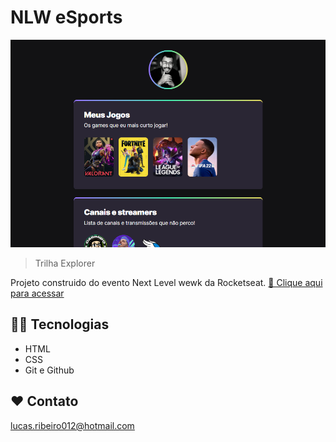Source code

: # NLW eSports

![preview](./.github/preivew.png)

> Trilha Explorer

Projeto construido do evento Next Level wewk da Rocketseat.
[ 🔗 Clique aqui para acessar](https://luca-srd.github.io/NLW/)

## 👨‍💻 Tecnologias

- HTML
- CSS
- Git e Github

## ❤ Contato

lucas.ribeiro012@hotmail.com
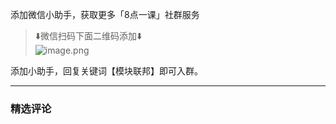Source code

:<p data-nodeid="2014">添加微信小助手，获取更多「8点一课」社群服务</p>
<blockquote data-nodeid="2015">
<p data-nodeid="2016">⬇️微信扫码下面二维码添加⬇️<br>
<img src="https://s0.lgstatic.com/i/image6/M00/51/BC/Cgp9HWEJSZeABOPzAACrrfJG1L0442.png" alt="image.png" data-nodeid="2023"></p>
</blockquote>
<p data-nodeid="2503" class="te-preview-highlight">添加小助手，回复关键词【模块联邦】即可入群。</p>

---

### 精选评论


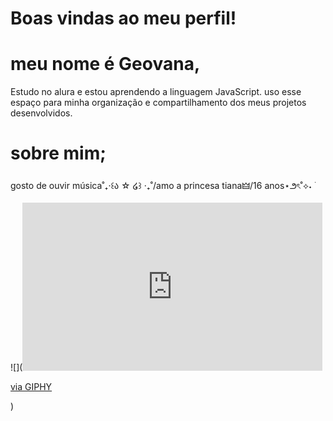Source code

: # Boas vindas ao meu perfil!

# meu nome é Geovana,

Estudo no alura e estou aprendendo a linguagem JavaScript.
uso esse espaço para minha organização e compartilhamento dos meus projetos desenvolvidos.

# sobre mim;
gosto de ouvir música˚₊‧꒰ა ☆ ໒꒱ ‧₊˚/amo a princesa tiana🜲/16 anos⋆౨ৎ˚⟡˖ ࣪

![](<iframe src="https://giphy.com/embed/leVokBVhHY1aw" width="480" height="269" style="" frameBorder="0" class="giphy-embed" allowFullScreen></iframe><p><a href="https://giphy.com/gifs/disney-walt-disney-animation-studios-tiana-the-princess-and-frog-leVokBVhHY1aw">via GIPHY</a></p>)
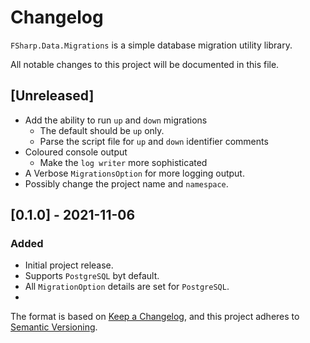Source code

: # Changelog

`FSharp.Data.Migrations` is a simple database migration utility library.

All notable changes to this project will be documented in this file.

## [Unreleased]

- Add the ability to run `up` and `down` migrations
  - The default should be `up` only.
  - Parse the script file for `up` and `down` identifier comments
- Coloured console output
  - Make the `log writer` more sophisticated
- A Verbose `MigrationsOption` for more logging output.
- Possibly change the project name and `namespace`.

## [0.1.0] - 2021-11-06

### Added

- Initial project release.
- Supports `PostgreSQL` byt default.
- All `MigrationOption` details are set for `PostgreSQL`.
-

The format is based on [Keep a Changelog](https://keepachangelog.com/en/1.0.0/),
and this project adheres to [Semantic Versioning](https://semver.org/spec/v2.0.0.html).
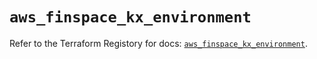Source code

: # `aws_finspace_kx_environment`

Refer to the Terraform Registory for docs: [`aws_finspace_kx_environment`](https://registry.terraform.io/providers/hashicorp/aws/5.6.1/docs/resources/finspace_kx_environment).

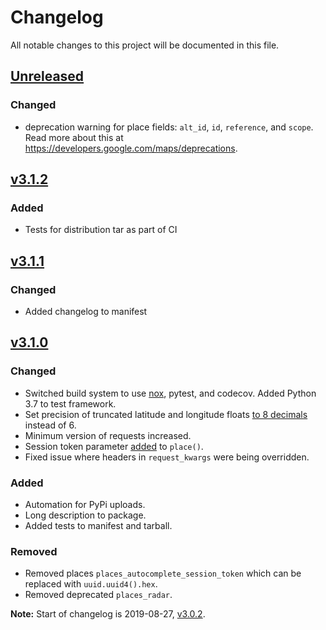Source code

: # Changelog
All notable changes to this project will be documented in this file.

## [Unreleased]
### Changed
- deprecation warning for place fields: `alt_id`, `id`, `reference`, and `scope`. Read more about this at https://developers.google.com/maps/deprecations.

## [v3.1.2]
### Added
- Tests for distribution tar as part of CI

## [v3.1.1]
### Changed
- Added changelog to manifest

## [v3.1.0]
### Changed
- Switched build system to use [nox](https://nox.thea.codes/en/stable/), pytest, and codecov. Added Python 3.7 to test framework.
- Set precision of truncated latitude and longitude floats [to 8 decimals](https://github.com/googlemaps/google-maps-services-python/pull/301) instead of 6.
- Minimum version of requests increased.
- Session token parameter [added](https://github.com/googlemaps/google-maps-services-python/pull/244) to `place()`.
- Fixed issue where headers in `request_kwargs` were being overridden.
### Added
- Automation for PyPi uploads.
- Long description to package.
- Added tests to manifest and tarball.
### Removed
- Removed places `places_autocomplete_session_token` which can be replaced with `uuid.uuid4().hex`.
- Removed deprecated `places_radar`.


**Note:** Start of changelog is 2019-08-27, [v3.0.2].

[Unreleased]: https://github.com/googlemaps/google-maps-services-python/compare/3.1.2...HEAD
[v3.1.2]: https://github.com/googlemaps/google-maps-services-python/compare/3.1.1...3.1.2
[v3.1.1]: https://github.com/googlemaps/google-maps-services-python/compare/3.1.0...3.1.1
[v3.1.0]: https://github.com/googlemaps/google-maps-services-python/compare/3.0.2...3.1.0
[v3.0.2]: https://github.com/googlemaps/google-maps-services-python/compare/3.0.1...3.0.2
[v3.0.1]: https://github.com/googlemaps/google-maps-services-python/compare/3.0.0...3.0.1
[v3.0.0]: https://github.com/googlemaps/google-maps-services-python/compare/2.5.1...3.0.0
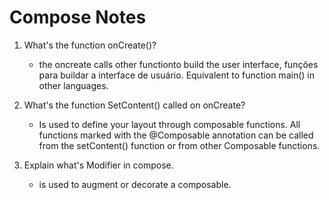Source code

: # Compose Notes
 
1. What's the function onCreate()? 
    - the oncreate calls other functionto build the user interface,  funções para buildar a interface de usuário. Equivalent to function main() in other languages.

2. What's the function SetContent() called on onCreate? 
    - Is used to define your layout through composable functions. All functions marked with the @Composable annotation can be called from the setContent() function or from other Composable functions. 

3. Explain what's Modifier in compose.  
    - is used to augment or decorate a composable.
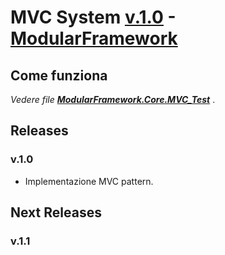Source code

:# MVC System [v.1.0](#releases) - [ModularFramework](../../../README.MD)

## Come funziona
*Vedere file* [***ModularFramework.Core.MVC_Test***](https://github.com/IndieConstruction/ModularFramework/blob/master/Code/Core/MVC/Test/MVC_Test.cs) . 

## Releases

### v.1.0
- Implementazione MVC pattern.

## Next Releases

### v.1.1
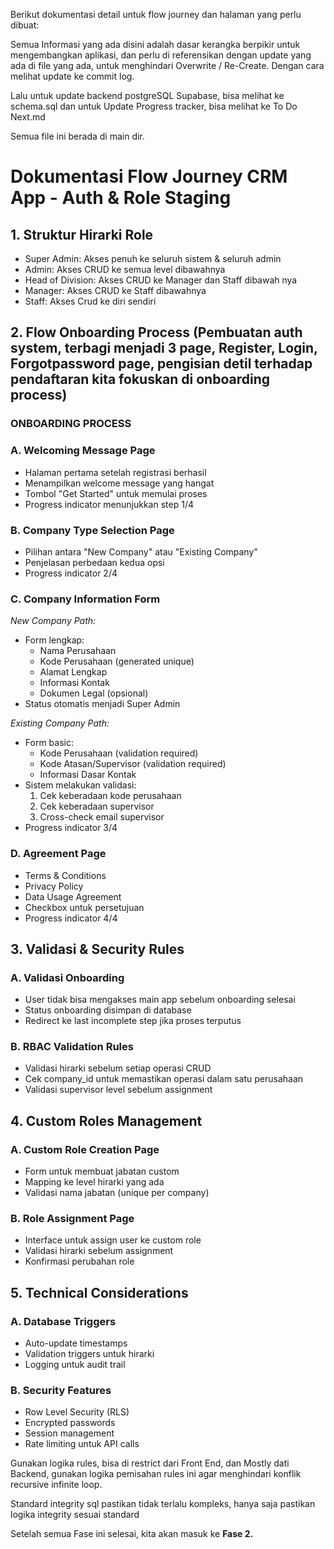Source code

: Berikut dokumentasi detail untuk flow journey dan halaman yang perlu dibuat:

Semua Informasi yang ada disini adalah dasar kerangka berpikir untuk mengembangkan aplikasi, dan perlu di referensikan dengan update yang ada di file yang ada, untuk menghindari Overwrite / Re-Create.
Dengan cara melihat update ke commit log.

Lalu untuk update backend postgreSQL Supabase, bisa melihat ke schema.sql
dan untuk Update Progress tracker, bisa melihat ke To Do Next.md

Semua file ini berada di main dir.

# Dokumentasi Flow Journey CRM App - Auth & Role Staging

## 1. Struktur Hirarki Role
- Super Admin: Akses penuh ke seluruh sistem & seluruh admin
- Admin: Akses CRUD ke semua level dibawahnya
- Head of Division: Akses CRUD ke Manager dan Staff dibawah nya
- Manager: Akses CRUD ke Staff dibawahnya
- Staff: Akses Crud ke diri sendiri

## 2. Flow Onboarding Process (Pembuatan auth system, terbagi menjadi 3 page, Register, Login, Forgotpassword page, pengisian detil terhadap pendaftaran kita fokuskan di onboarding process)

### ONBOARDING PROCESS 
### A. Welcoming Message Page
- Halaman pertama setelah registrasi berhasil
- Menampilkan welcome message yang hangat
- Tombol "Get Started" untuk memulai proses
- Progress indicator menunjukkan step 1/4

### B. Company Type Selection Page
- Pilihan antara "New Company" atau "Existing Company"
- Penjelasan perbedaan kedua opsi
- Progress indicator 2/4

### C. Company Information Form
*New Company Path:*
- Form lengkap:
  - Nama Perusahaan
  - Kode Perusahaan (generated unique)
  - Alamat Lengkap
  - Informasi Kontak
  - Dokumen Legal (opsional)
- Status otomatis menjadi Super Admin

*Existing Company Path:*
- Form basic:
  - Kode Perusahaan (validation required)
  - Kode Atasan/Supervisor (validation required)
  - Informasi Dasar Kontak
- Sistem melakukan validasi:
  1. Cek keberadaan kode perusahaan
  2. Cek keberadaan supervisor
  3. Cross-check email supervisor
- Progress indicator 3/4

### D. Agreement Page
- Terms & Conditions
- Privacy Policy
- Data Usage Agreement
- Checkbox untuk persetujuan
- Progress indicator 4/4

## 3. Validasi & Security Rules

### A. Validasi Onboarding
- User tidak bisa mengakses main app sebelum onboarding selesai
- Status onboarding disimpan di database
- Redirect ke last incomplete step jika proses terputus

### B. RBAC Validation Rules
- Validasi hirarki sebelum setiap operasi CRUD
- Cek company_id untuk memastikan operasi dalam satu perusahaan
- Validasi supervisor level sebelum assignment

## 4. Custom Roles Management

### A. Custom Role Creation Page
- Form untuk membuat jabatan custom
- Mapping ke level hirarki yang ada
- Validasi nama jabatan (unique per company)

### B. Role Assignment Page
- Interface untuk assign user ke custom role
- Validasi hirarki sebelum assignment
- Konfirmasi perubahan role

## 5. Technical Considerations

### A. Database Triggers
- Auto-update timestamps
- Validation triggers untuk hirarki
- Logging untuk audit trail

### B. Security Features
- Row Level Security (RLS)
- Encrypted passwords
- Session management
- Rate limiting untuk API calls

Gunakan logika rules, bisa di restrict dari Front End, dan Mostly dati Backend, gunakan logika pemisahan rules ini agar menghindari konflik recursive infinite loop.

Standard integrity sql pastikan tidak terlalu kompleks, hanya saja pastikan logika integrity sesuai standard

Setelah semua Fase ini selesai, kita akan masuk ke **Fase 2.**
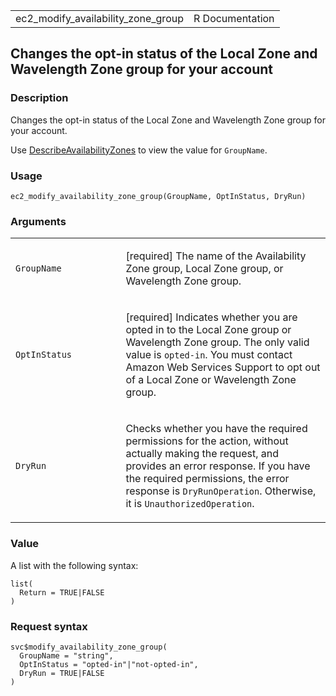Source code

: <table style="width: 100%;">
<tbody>
<tr class="odd">
<td>ec2_modify_availability_zone_group</td>
<td style="text-align: right;">R Documentation</td>
</tr>
</tbody>
</table>

## Changes the opt-in status of the Local Zone and Wavelength Zone group for your account

### Description

Changes the opt-in status of the Local Zone and Wavelength Zone group
for your account.

Use
[DescribeAvailabilityZones](https://docs.aws.amazon.com/AWSEC2/latest/APIReference/API_DescribeAvailabilityZones.html)
to view the value for `GroupName`.

### Usage

    ec2_modify_availability_zone_group(GroupName, OptInStatus, DryRun)

### Arguments

<table>
<colgroup>
<col style="width: 35%" />
<col style="width: 65%" />
</colgroup>
<tbody>
<tr class="odd">
<td><code
id="ec2_modify_availability_zone_group_:_GroupName">GroupName</code></td>
<td><p>[required] The name of the Availability Zone group, Local Zone
group, or Wavelength Zone group.</p></td>
</tr>
<tr class="even">
<td><code
id="ec2_modify_availability_zone_group_:_OptInStatus">OptInStatus</code></td>
<td><p>[required] Indicates whether you are opted in to the Local Zone
group or Wavelength Zone group. The only valid value is <code
style="white-space: pre;">⁠opted-in⁠</code>. You must contact Amazon Web
Services Support to opt out of a Local Zone or Wavelength Zone
group.</p></td>
</tr>
<tr class="odd">
<td><code
id="ec2_modify_availability_zone_group_:_DryRun">DryRun</code></td>
<td><p>Checks whether you have the required permissions for the action,
without actually making the request, and provides an error response. If
you have the required permissions, the error response is
<code>DryRunOperation</code>. Otherwise, it is
<code>UnauthorizedOperation</code>.</p></td>
</tr>
</tbody>
</table>

### Value

A list with the following syntax:

    list(
      Return = TRUE|FALSE
    )

### Request syntax

    svc$modify_availability_zone_group(
      GroupName = "string",
      OptInStatus = "opted-in"|"not-opted-in",
      DryRun = TRUE|FALSE
    )
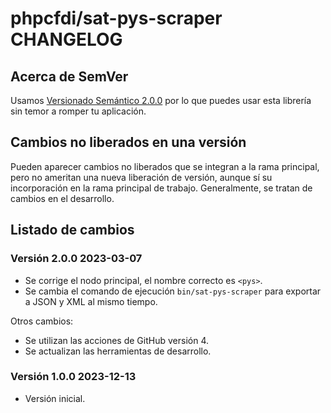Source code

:# phpcfdi/sat-pys-scraper CHANGELOG

## Acerca de SemVer

Usamos [Versionado Semántico 2.0.0](SEMVER.md) por lo que puedes usar esta librería sin temor a romper tu aplicación.

## Cambios no liberados en una versión

Pueden aparecer cambios no liberados que se integran a la rama principal, pero no ameritan una nueva liberación de
versión, aunque sí su incorporación en la rama principal de trabajo. Generalmente, se tratan de cambios en el desarrollo.

## Listado de cambios

### Versión 2.0.0 2023-03-07

- Se corrige el nodo principal, el nombre correcto es `<pys>`.
- Se cambia el comando de ejecución `bin/sat-pys-scraper` para exportar a JSON y XML al mismo tiempo.

Otros cambios:

- Se utilizan las acciones de GitHub versión 4. 
- Se actualizan las herramientas de desarrollo.

### Versión 1.0.0 2023-12-13

- Versión inicial.
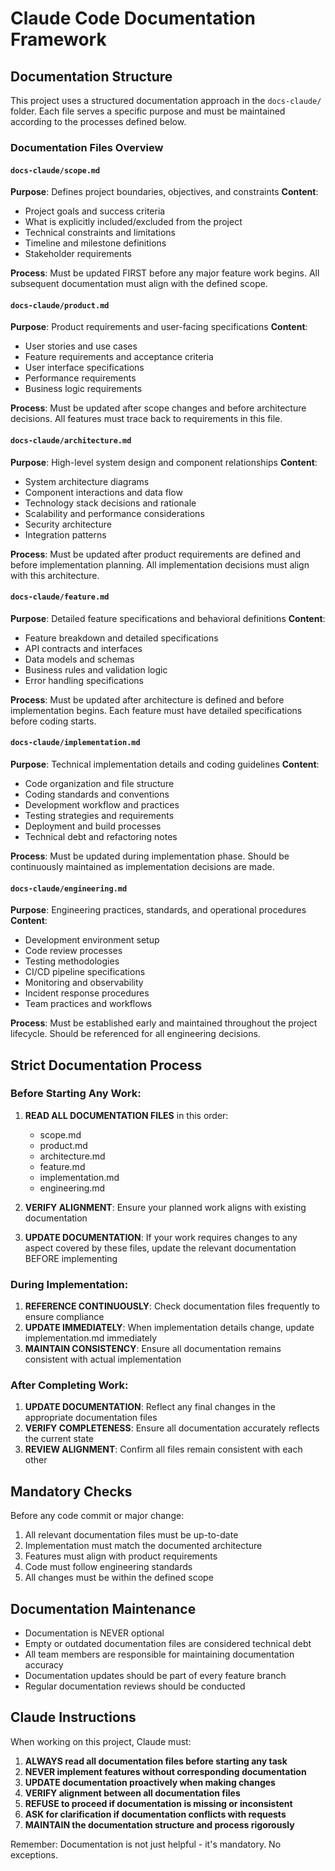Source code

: # Claude Code Documentation Framework

## Documentation Structure

This project uses a structured documentation approach in the `docs-claude/` folder. Each file serves a specific purpose and must be maintained according to the processes defined below.

### Documentation Files Overview

#### `docs-claude/scope.md`
**Purpose**: Defines project boundaries, objectives, and constraints
**Content**:
- Project goals and success criteria
- What is explicitly included/excluded from the project
- Technical constraints and limitations
- Timeline and milestone definitions
- Stakeholder requirements

**Process**: Must be updated FIRST before any major feature work begins. All subsequent documentation must align with the defined scope.

#### `docs-claude/product.md`
**Purpose**: Product requirements and user-facing specifications
**Content**:
- User stories and use cases
- Feature requirements and acceptance criteria
- User interface specifications
- Performance requirements
- Business logic requirements

**Process**: Must be updated after scope changes and before architecture decisions. All features must trace back to requirements in this file.

#### `docs-claude/architecture.md`
**Purpose**: High-level system design and component relationships
**Content**:
- System architecture diagrams
- Component interactions and data flow
- Technology stack decisions and rationale
- Scalability and performance considerations
- Security architecture
- Integration patterns

**Process**: Must be updated after product requirements are defined and before implementation planning. All implementation decisions must align with this architecture.

#### `docs-claude/feature.md`
**Purpose**: Detailed feature specifications and behavioral definitions
**Content**:
- Feature breakdown and detailed specifications
- API contracts and interfaces
- Data models and schemas
- Business rules and validation logic
- Error handling specifications

**Process**: Must be updated after architecture is defined and before implementation begins. Each feature must have detailed specifications before coding starts.

#### `docs-claude/implementation.md`
**Purpose**: Technical implementation details and coding guidelines
**Content**:
- Code organization and file structure
- Coding standards and conventions
- Development workflow and practices
- Testing strategies and requirements
- Deployment and build processes
- Technical debt and refactoring notes

**Process**: Must be updated during implementation phase. Should be continuously maintained as implementation decisions are made.

#### `docs-claude/engineering.md`
**Purpose**: Engineering practices, standards, and operational procedures
**Content**:
- Development environment setup
- Code review processes
- Testing methodologies
- CI/CD pipeline specifications
- Monitoring and observability
- Incident response procedures
- Team practices and workflows

**Process**: Must be established early and maintained throughout the project lifecycle. Should be referenced for all engineering decisions.

## Strict Documentation Process

### Before Starting Any Work:

1. **READ ALL DOCUMENTATION FILES** in this order:
   - scope.md
   - product.md  
   - architecture.md
   - feature.md
   - implementation.md
   - engineering.md

2. **VERIFY ALIGNMENT**: Ensure your planned work aligns with existing documentation

3. **UPDATE DOCUMENTATION**: If your work requires changes to any aspect covered by these files, update the relevant documentation BEFORE implementing

### During Implementation:

1. **REFERENCE CONTINUOUSLY**: Check documentation files frequently to ensure compliance
2. **UPDATE IMMEDIATELY**: When implementation details change, update implementation.md immediately
3. **MAINTAIN CONSISTENCY**: Ensure all documentation remains consistent with actual implementation

### After Completing Work:

1. **UPDATE DOCUMENTATION**: Reflect any final changes in the appropriate documentation files
2. **VERIFY COMPLETENESS**: Ensure all documentation accurately reflects the current state
3. **REVIEW ALIGNMENT**: Confirm all files remain consistent with each other

## Mandatory Checks

Before any code commit or major change:

1. All relevant documentation files must be up-to-date
2. Implementation must match the documented architecture
3. Features must align with product requirements
4. Code must follow engineering standards
5. All changes must be within the defined scope

## Documentation Maintenance

- Documentation is NEVER optional
- Empty or outdated documentation files are considered technical debt
- All team members are responsible for maintaining documentation accuracy
- Documentation updates should be part of every feature branch
- Regular documentation reviews should be conducted

## Claude Instructions

When working on this project, Claude must:

1. **ALWAYS read all documentation files before starting any task**
2. **NEVER implement features without corresponding documentation**
3. **UPDATE documentation proactively when making changes**
4. **VERIFY alignment between all documentation files**
5. **REFUSE to proceed if documentation is missing or inconsistent**
6. **ASK for clarification if documentation conflicts with requests**
7. **MAINTAIN the documentation structure and process rigorously**

Remember: Documentation is not just helpful - it's mandatory. No exceptions.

--- --- ---

> EXERCISE: Over the whole listing above, how many lines contain the string "NEVER"? The answer is that number alone.

> TASK SOLUTION: 2